Several media reports suggest that the Air Force could deploy Rafale fighter in the Ladakh sector as part of its efforts to enhance its operational capabilities along the LAC in view of the ongoing border tensions with China.
“The IAF’s air and ground crews have undergone comprehensive training on the aircraft, including its highly-advanced weapons systems, and are fully operational now. Efforts will focus on operationalisation of the aircraft at the earliest,” said Wing Commander Indranil Nandi.
Signing an inter-governmental agreement in September 2016, India had ordered 36 Rafale jets from France in a deal worth Rs 59,000 crore as an emergency purchase to arrest the worrying slide in the IAF’s combat capabilities.
‘Dassault Rafale Fighter Jet: Origin and Importance’
An air-dominance aircraft manufactured and designed by Dassault Aviation, Rafale is a Medium Multi-Role Combat Aircraft (MMRCA). Known for its agility, speed, weapon holding capacity, and attack capability, the Dassault Rafale has a delta wing design and is capable of g-forces as high as 11g (in case of emergency). It is believed to boost India’s air dominance exponentially and is capable of carrying small nuclear weapons.
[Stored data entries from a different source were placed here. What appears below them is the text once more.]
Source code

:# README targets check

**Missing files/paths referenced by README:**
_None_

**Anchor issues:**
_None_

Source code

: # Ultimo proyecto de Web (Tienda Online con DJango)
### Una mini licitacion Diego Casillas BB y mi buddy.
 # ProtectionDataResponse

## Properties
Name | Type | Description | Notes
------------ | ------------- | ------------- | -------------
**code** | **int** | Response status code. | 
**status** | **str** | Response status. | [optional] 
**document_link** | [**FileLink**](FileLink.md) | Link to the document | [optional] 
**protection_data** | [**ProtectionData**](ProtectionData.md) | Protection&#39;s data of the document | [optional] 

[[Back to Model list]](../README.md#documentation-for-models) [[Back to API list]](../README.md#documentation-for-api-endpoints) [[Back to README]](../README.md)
Equipped with precision-guided air-to-air missile and air-to-ground missile, the fourth-generation Rafale fighter jets can provide the IAF much-needed muscle amid a depleting fighter strength.
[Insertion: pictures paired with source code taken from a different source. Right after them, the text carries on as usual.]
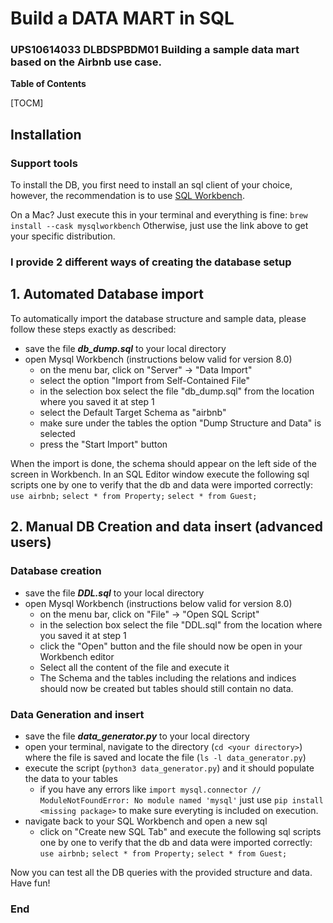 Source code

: # Build a DATA MART in SQL
### UPS10614033 DLBDSPBDM01 Building a sample data mart based on the Airbnb use case.

**Table of Contents**

[TOCM]


## Installation
### Support tools
To install the DB, you first need to install an sql client of your choice, however, the recommendation is to use [SQL Workbench](https://dev.mysql.com/downloads/workbench/ "SQL Workbench").

On a Mac? Just execute this in your terminal and everything is fine:
`brew install --cask mysqlworkbench`
Otherwise, just use the link above to get your specific distribution. 


### I provide 2 different ways of creating the database setup

## 1. Automated Database import
To automatically import the database structure and sample data, please follow these steps exactly as described:
- save the file ***db_dump.sql*** to your local directory
- open Mysql Workbench (instructions below valid for version 8.0)
	- on the menu bar, click on "Server" -> "Data Import"
	- select the option "Import from Self-Contained File"
	- in the selection box select the file "db_dump.sql" from the location where you saved it at step 1
	- select the Default Target Schema as "airbnb"
	- make sure under the tables the option "Dump Structure and Data" is selected 
	- press the "Start Import" button

When the import is done, the schema should appear on the left side of the screen in Workbench. 
In an SQL Editor window execute the following sql scripts one by one to verify that the db and data were imported correctly:
	`use airbnb;`
	`select * from Property;`
	`select * from Guest;`

## 2. Manual DB Creation and data insert (advanced users)
### Database creation
- save the file ***DDL.sql*** to your local directory
- open Mysql Workbench (instructions below valid for version 8.0)
	- on the menu bar, click on "File" -> "Open SQL Script"
	- in the selection box select the file "DDL.sql" from the location where you saved it at step 1
	- click the "Open" button and the file should now be open in your Workbench editor
	- Select all the content of the file and execute it
	- The Schema and the tables including the relations and indices should now be created but tables should still contain no data.
	
### Data Generation and insert
- save the file ***data_generator.py*** to your local directory
- open your terminal, navigate to the directory (`cd <your directory>`) where the file is saved and locate the file (`ls -l data_generator.py`)
- execute the script (`python3 data_generator.py`) and it should populate the data to your tables
	- if you have any errors like `import mysql.connector // ModuleNotFoundError: No module named 'mysql'` just use `pip install <missing package>` to make sure everyting is included on execution.
- navigate back to your SQL Workbench and open a new sql 
	- click on "Create new SQL Tab" and execute the following sql scripts one by one to verify that the db and data were imported correctly:
	`use airbnb;`
	`select * from Property;`
	`select * from Guest;`

Now you can test all the DB queries with the provided structure and data. 
Have fun!

### End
It was first in the mid-1970s that both the French Air Force and Navy expressed a requirement for a new generation of fighters and in early ’80s, Dassault was formally announced to build aircraft for the French government and the testing began in 1991 while the production of the first aircraft series started in late 1992.
The Dassault Rafale has been combat-proven and countries like Egypt and Qatar along with the French Military including Air Force and Navy are the current operators of the Rafale MMRCA and now India is all set to join the list this year.
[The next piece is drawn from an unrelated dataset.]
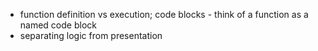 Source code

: * function definition vs execution; code blocks - think of a function as a named code block
* separating logic from presentation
The Rafale has actively participated in many wars from 2006 to 2011 in the last 13 years. Recently, Rafales fighter jets were used in support of peace-keeping operations in the Central African Republic, and as part of a wide international coalition in Iraq.
'India and Rafale deal'
The process of inducting additional fighter jets in India began in 2007 when the Defence Acquisition Council, headed by then Defence Minister AK Antony, approved the ‘Request For Proposal’ to buy 126 aircraft in August 2007. According to this plan, the DAC acquired 126 aircraft, 18 of them in fly-away condition and the remaining were to be made in India at the Hindustan Aeronautics facility under transfer of technology.
Under the Indian government’s mammoth plan to revamp its air force fleet, the contract of 126 fighter jets was touted to be the largest-ever defence procurement deal of India. Although the initial bidders included Lockheed Martin’s F-16s, Boeing’s F/A-18s, Eurofighter Typhoon, Russia’s MiG-35, Sweden’s Saab’s Gripen but Dassault bagged the contract to provide 126 fighter jets as it was the lowest bidder and the aircraft was said to be easy to maintain.
Negotiations between the Indian and Dassault side were then started in 2012. A change in the already sealed deal happened when India bought 36 fighter jets instead of 126 and that too in ready condition. By the end of 2019, the first squadrons of the Rafale are set to join the IAF fleet.
Defense Minister Rajnath Singh received the first of 36 Rafale fighter jets and flew a sortie in the MMRCA fighter jet from a French airbase in Paris to gain first-hand experience of the aircraft. Rajnath was accompanied by Air Marshal HS Arora, Vice Chief of the Air Staff, for the formal acceptance ceremony of the aircraft at Bordeaux, France.